YC Startup BrowserOS Packages MCP Server in Browser
BrowserOS, a startup from Y Combinator's S24 batch, has launched an open-source Chromium fork that packages a Model Context Protocol (MCP) server directly into the browser. The project is positioned as a privacy-first alternative to other AI-native browsers. The development team reports that its top user request is to expose browser APIs for direct agent orchestration, highlighting developer demand for composable, local-first AI stacks.

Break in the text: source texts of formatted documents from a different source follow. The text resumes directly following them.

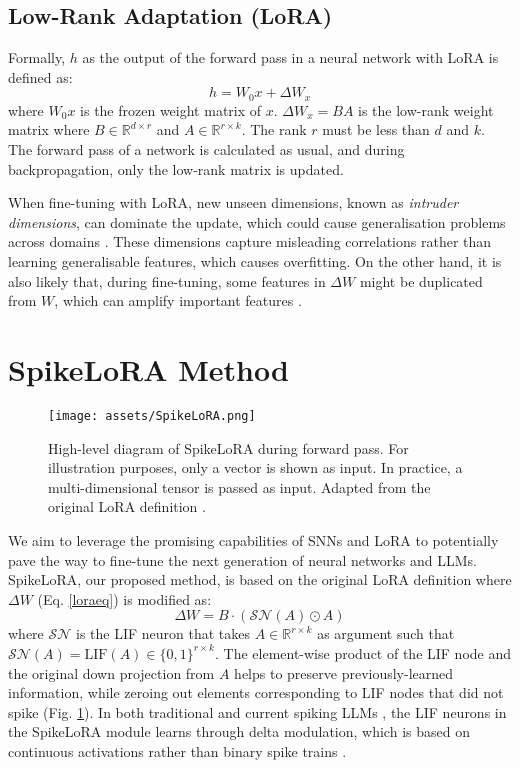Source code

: \documentclass{article} %
\begin{document}
\subsection{Low-Rank Adaptation (LoRA)}
\label{lora}

Formally, \(h\) as the output of the forward pass in a neural network with LoRA is defined as:
\begin{equation}\label{loraeq}
  h = W_0x + \Delta{W_x}
\end{equation}
where \(W_0x\) is the frozen weight matrix of \(x\). \(\Delta{W_x} = BA\) is the low-rank weight matrix where \(B \in \mathbb{R}^{d \times r}\) and \(A \in \mathbb{R}^{r \times k}\). The rank \(r\) must be less than \(d\) and \(k\). The forward pass of a network is calculated as usual, and during backpropagation, only the low-rank matrix is updated.

When fine-tuning with LoRA, new unseen dimensions, known as \emph{intruder dimensions}, can dominate the update, which could cause generalisation problems across domains \citep{shuttleworth_lora_2024}. These dimensions capture misleading correlations rather than learning generalisable features, which causes overfitting. On the other hand, it is also likely that, during fine-tuning, some features in \(\Delta{W}\) might be duplicated from \(W\), which can amplify important features \citep{hu_lora_2022}.

\section{SpikeLoRA Method}
\label{method}
\begin{figure}[ht!]
  \centering
  \texttt{[image: assets/SpikeLoRA.png]}
  \caption{High-level diagram of SpikeLoRA during forward pass. For illustration purposes, only a vector is shown as input. In practice, a multi-dimensional tensor is passed as input. Adapted from the original LoRA definition \citep{hu_lora_2022}.}
  \label{fig:SpikeLoRA}
\end{figure}

We aim to leverage the promising capabilities of SNNs and LoRA to potentially pave the way to fine-tune the next generation of neural networks and LLMs. SpikeLoRA, our proposed method, is based on the original LoRA definition \citep{hu_lora_2022} where \(\Delta W\) (Eq. \ref{loraeq}) is modified as:
\begin{equation}\label{LoRAeq}
  \Delta{W} = B \cdot ({\mathcal{SN}}(A) \odot A)
\end{equation}
where \({\mathcal{SN}}\) is the LIF neuron that takes \(A \in \mathbb{R}^{r\times k}\) as argument such that \({\mathcal{SN}}(A) = \text{LIF}(A) \in \{0,1\}^{r\times k}\). The element-wise product of the LIF node and the original down projection from \(A\) helps to preserve previously-learned information, while zeroing out elements corresponding to LIF nodes that did not spike (Fig. \ref{fig:SpikeLoRA}). In both traditional and current spiking LLMs \citep{zhu_spikegpt_2024-1}, the LIF neurons in the SpikeLoRA module learns through delta modulation, which is based on continuous activations rather than binary spike trains \citep{eshraghian_training_2023-1}.
\end{document}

- The founding team consists of four people, including co-founders Nikhil Sonti and Nithin Sonti, who founded the company in 2024. - Model Context Protocol (MCP) was introduced by Anthropic in 2024 as an open protocol enabling AI assistants to access real-time data from APIs or databases using structured JSON requests. - By integrating the MCP server directly, BrowserOS allows AI agents to leverage the user's existing logged-in sessions, helping to bypass bot detection and CAPTCHAs that often hinder external automation tools. - The open-source project has gained early traction, attracting over 4,300 stars on GitHub and building a Discord community of more than 1,000 members. - It competes in a growing field of privacy-centric AI browsers, including Brave Leo, which anonymizes user requests, and Norton Neo, which stores browsing data and AI chats locally on the user's device by default. - As a fork of the open-source Chromium project, BrowserOS supports the existing ecosystem of Chrome extensions, allowing users to maintain their established workflows. - The platform is model-agnostic, supporting connections to OpenAI's GPT models, Anthropic's Claude, Google's Gemini, and local models run through services like Ollama and LMStudio. - A key use case is automating complex web tasks with natural language prompts, such as instructing the browser to "find software engineers from my LinkedIn requests and add them to a google sheet" using the user's active login.